As we live with Marie-Claire through the prescribed treatment...complete bed rest, sleeping in the outdoors despite the freezing Manitoba temperatures, and few visitors...we come to understand the terrible toll tuberculosis took on those afflicted with it. She watches patients arrive and die, becomes aware that many have been there for long periods of time.  She is angry, bored, sorrowful and anxious to find her way out of the prison that keeps her trapped, awaiting good health.   Her friendship with Signy, her roommate is complicated. Signy is one year older, but has been ill for seven years. She counts on Marie-Claire to help her find solace and some sunshine in each day. It is a formidable challenge. For two years they struggle together through the process of healing.  When a new roommate arrives, she brings a change for the two young women...she is a fiddler and that helps them make a connection with some of the young men who are recovering in another building. They are healing and closer to full recovery. Marie-Claire meets and falls for Jack Hawkins, who was her brother's roommate. A move from the infirmary to Creighton Cottage affords her some freedom, but she is drawn back to Signy in an attempt to help her continue her healing.

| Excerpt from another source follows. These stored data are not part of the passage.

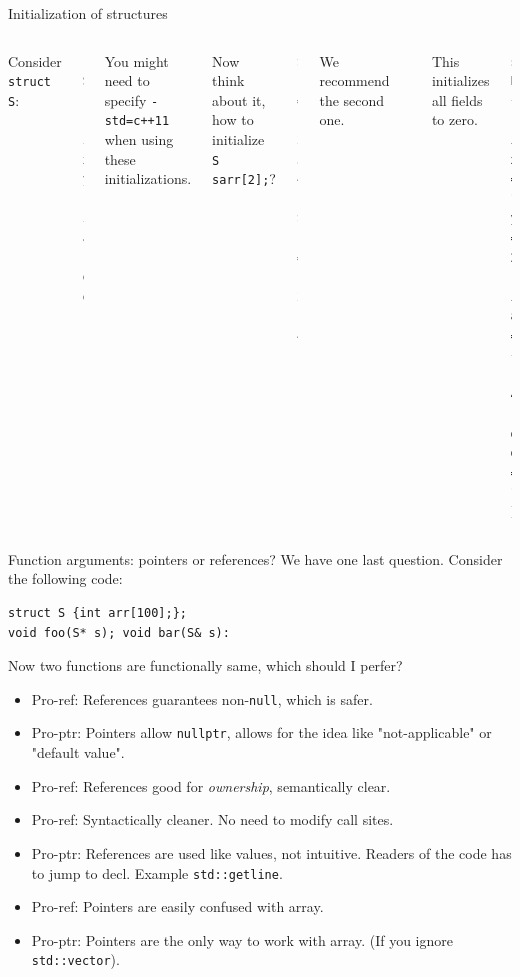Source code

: \begin{frame}[fragile]{Initialization of structures}

\begin{columns}
	Consider \texttt{struct S}:
\begin{verbatim}
struct S {
    int x, y;
    int arr[2];
    double d;
};
\end{verbatim}
You might need to specify \texttt{-std=c++11} when using these initializations.

Now think about it, how to initialize \texttt{S sarr[2];}?

\begin{verbatim}
S s1 = {1, 2, 3, 4, 1.0};
S s2 = {1, 2, {3, 4}, 1.0};
\end{verbatim}
We recommend the second one.
	
\begin{verbatim}
S s1{};
\end{verbatim}
This initializes all fields to zero.

\begin{verbatim}
struct P {
    int x = 1, y = 2;  
    int arr[2] = {3 , 4}; 
    double d = 1.0;
};
\end{verbatim}
\end{columns}
\end{frame}

\begin{frame}[fragile]{Function arguments: pointers or references?}
We have one last question. Consider the following code:
\begin{verbatim}
struct S {int arr[100];};
void foo(S* s); void bar(S& s):
\end{verbatim}
Now two functions are functionally same, which should I perfer?

\begin{itemize}
	\item Pro-ref: References guarantees non-\texttt{null}, which is safer.
	\item Pro-ptr: Pointers allow \texttt{nullptr}, allows for the idea like "not-applicable" or "default value".
	\item Pro-ref: References good for \textit{ownership}, semantically clear.
	\item Pro-ref: Syntactically cleaner. No need to modify call sites.
	\item Pro-ptr: References are used like values, not intuitive. Readers of the code has to jump to decl. Example \texttt{std::getline}.
	\item Pro-ref: Pointers are easily confused with array.
	\item Pro-ptr: Pointers are the only way to work with array. (If you ignore \texttt{std::vector}).
\end{itemize}
\end{frame}

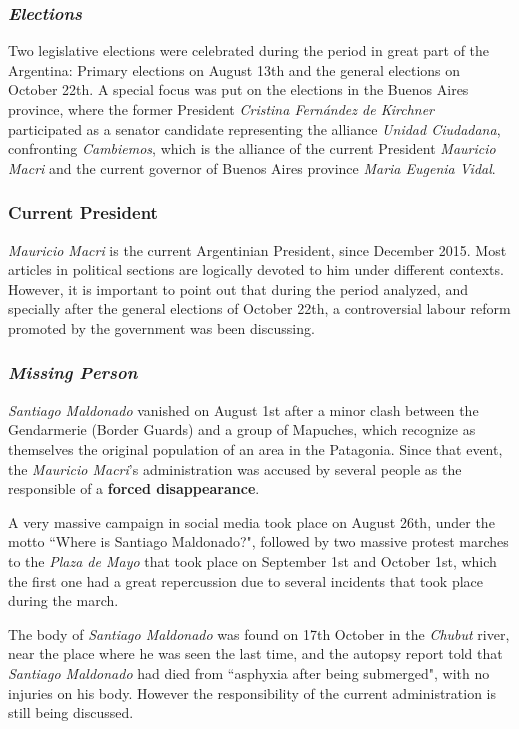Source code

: \documentclass{bmcart}
\begin{document}
\subsubsection*{\emph{Elections}}
\par Two legislative elections were celebrated during the period in great part of the Argentina: Primary elections on August 13th and the general elections on October 22th. 
A special focus was put on the elections in the Buenos Aires province, where the former President \emph{Cristina Fern\'andez de Kirchner} participated as a senator candidate representing the alliance \emph{Unidad Ciudadana}, confronting \emph{Cambiemos}, which is the alliance of the current President \emph{Mauricio Macri} and the current governor of Buenos Aires province \emph{Maria Eugenia Vidal}.
 
\subsubsection*{Current President}
\par \emph{Mauricio Macri} is the current Argentinian President, since December 2015. 
Most articles in political sections are logically devoted to him under different contexts.
However, it is important to point out that during the period analyzed, and specially after the general elections of October 22th, a controversial labour reform promoted by the government was been discussing.

\subsubsection*{\emph{Missing Person}}
\par \emph{Santiago Maldonado} vanished on August 1st after a minor clash between the Gendarmerie (Border Guards) and a group of Mapuches, which recognize as themselves the original population of an area in the Patagonia.
Since that event, the \emph{Mauricio Macri}'s administration was accused by several people as the responsible of a \textbf{forced disappearance}. 
\par A very massive campaign in social media took place on August 26th, under the motto ``Where is Santiago Maldonado?", followed by two massive protest marches to the \emph{Plaza de Mayo} that took place on September 1st and October 1st, which the first one had a great repercussion due to several incidents that took place during the march.
\par The body of \emph{Santiago Maldonado} was found on 17th October in the \emph{Chubut} river, near the place where he was seen the last time, and the autopsy report told that \emph{Santiago Maldonado} had died from ``asphyxia after being submerged", with no injuries on his body. 
However the responsibility of the current administration is still being discussed.
\end{document}
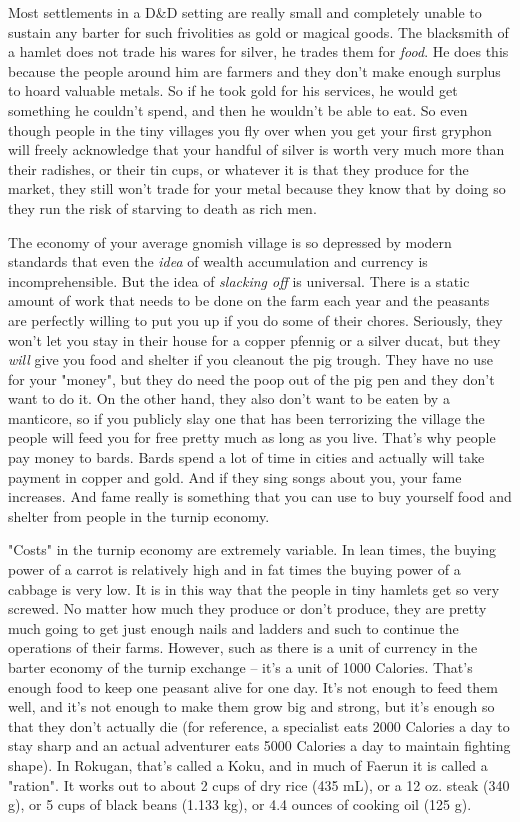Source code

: Most settlements in a D\&D setting are really small and completely unable to sustain any barter for such frivolities as gold or magical goods. The blacksmith of a hamlet does not trade his wares for silver, he trades them for \textit{food}. He does this because the people around him are farmers and they don't make enough surplus to hoard valuable metals. So if he took gold for his services, he would get something he couldn't spend, and then he wouldn't be able to eat. So even though people in the tiny villages you fly over when you get your first gryphon will freely acknowledge that your handful of silver is worth very much more than their radishes, or their tin cups, or whatever it is that they produce for the market, they still won't trade for your metal because they know that by doing so they run the risk of starving to death as rich men.

The economy of your average gnomish village is so depressed by modern standards that even the \textit{idea} of wealth accumulation and currency is incomprehensible. But the idea of \textit{slacking off} is universal. There is a static amount of work that needs to be done on the farm each year and the peasants are perfectly willing to put you up if you do some of their chores. Seriously, they won't let you stay in their house for a copper pfennig or a silver ducat, but they \textit{will} give you food and shelter if you cleanout the pig trough. They have no use for your "money", but they do need the poop out of the pig pen and they don't want to do it. On the other hand, they also don't want to be eaten by a manticore, so if you publicly slay one that has been terrorizing the village the people will feed you for free pretty much as long as you live. That's why people pay money to bards. Bards spend a lot of time in cities and actually will take payment in copper and gold. And if they sing songs about you, your fame increases. And fame really is something that you can use to buy yourself food and shelter from people in the turnip economy.

"Costs" in the turnip economy are extremely variable. In lean times, the buying power of a carrot is relatively high and in fat times the buying power of a cabbage is very low. It is in this way that the people in tiny hamlets get so very screwed. No matter how much they produce or don't produce, they are pretty much going to get just enough nails and ladders and such to continue the operations of their farms. However, such as there is a unit of currency in the barter economy of the turnip exchange -- it's a unit of 1000 Calories. That's enough food to keep one peasant alive for one day. It's not enough to feed them well, and it's not enough to make them grow big and strong, but it's enough so that they don't actually die (for reference, a specialist eats 2000 Calories a day to stay sharp and an actual adventurer eats 5000 Calories a day to maintain fighting shape). In Rokugan, that's called a Koku, and in much of Faerun it is called a "ration". It works out to about 2 cups of dry rice (435 mL), or a 12 oz. steak (340 g), or 5 cups of black beans (1.133 kg), or 4.4 ounces of cooking oil (125 g).

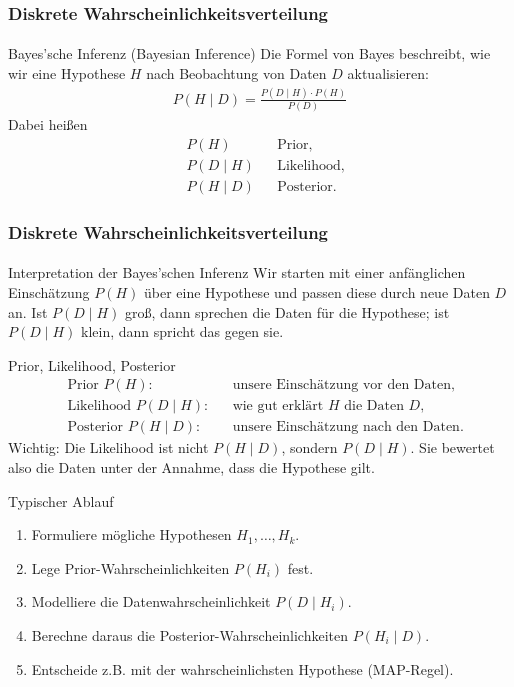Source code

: \documentclass{beamer}
\begin{document}
\begin{frame}
    \frametitle{Diskrete Wahrscheinlichkeitsverteilung}
\framesubtitle{}

\begin{block}{Bayes'sche Inferenz (Bayesian Inference)}
Die Formel von Bayes beschreibt, wie wir eine Hypothese $H$ nach Beobachtung von Daten $D$ aktualisieren:
\begin{align*}
P(H \mid D) = \frac{P(D \mid H) \cdot P(H)}{P(D)}
\end{align*}
Dabei heißen
\begin{align*}
&P(H) &&\text{Prior}, \\
&P(D \mid H) &&\text{Likelihood}, \\
&P(H \mid D) &&\text{Posterior}.
\end{align*}
\end{block}

 \end{frame}


\begin{frame}[shrink=5]
    \frametitle{Diskrete Wahrscheinlichkeitsverteilung}
\framesubtitle{}

\begin{block}{Interpretation der Bayes'schen Inferenz}
Wir starten mit einer anfänglichen Einschätzung $P(H)$ über eine Hypothese und passen diese durch neue Daten $D$ an.
Ist $P(D \mid H)$ groß, dann sprechen die Daten für die Hypothese; ist $P(D \mid H)$ klein, dann spricht das gegen sie.
\end{block}

\begin{block}{Prior, Likelihood, Posterior}
\begin{align*}
&\text{Prior } P(H): &&\text{unsere Einschätzung vor den Daten}, \\
&\text{Likelihood } P(D \mid H): &&\text{wie gut erklärt } H \text{ die Daten } D, \\
&\text{Posterior } P(H \mid D): &&\text{unsere Einschätzung nach den Daten}.
\end{align*}
Wichtig: Die Likelihood ist nicht $P(H \mid D)$, sondern $P(D \mid H)$. Sie bewertet also die Daten unter der Annahme, dass die Hypothese gilt.
\end{block}

\begin{block}{Typischer Ablauf}
\begin{enumerate}
\item Formuliere mögliche Hypothesen $H_1,\ldots,H_k$.
\item Lege Prior-Wahrscheinlichkeiten $P(H_i)$ fest.
\item Modelliere die Datenwahrscheinlichkeit $P(D \mid H_i)$.
\item Berechne daraus die Posterior-Wahrscheinlichkeiten $P(H_i \mid D)$.
\item Entscheide z.B. mit der wahrscheinlichsten Hypothese (MAP-Regel).
\end{enumerate}
\end{block}

 \end{frame}
\end{document}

Martha Brooks is a writer whose characters resonate with readers for the long term. Marie-Claire is not easily forgetton and that is a grand compliment to the author's insight and research. She spent her early years living at the Manitoba Sanitorium in Ninette, Manitoba where her father was a doctor. That setting and her remembrances of her experiences there provided the inspiration for this remarkable story. It is hard to imagine that world, but she brings it vividly to life for her readers. She knows much and shares it all, with candor and no-holds-barred. Her story is a fictional account of a part of Manitoba's rich history.

My husband's parents both spent time at the 'San' in Ninette. I wish I had asked more about life as they lived it then and how they were treated in the community as a result of contracting the dread disease. Isn't that what happens too often?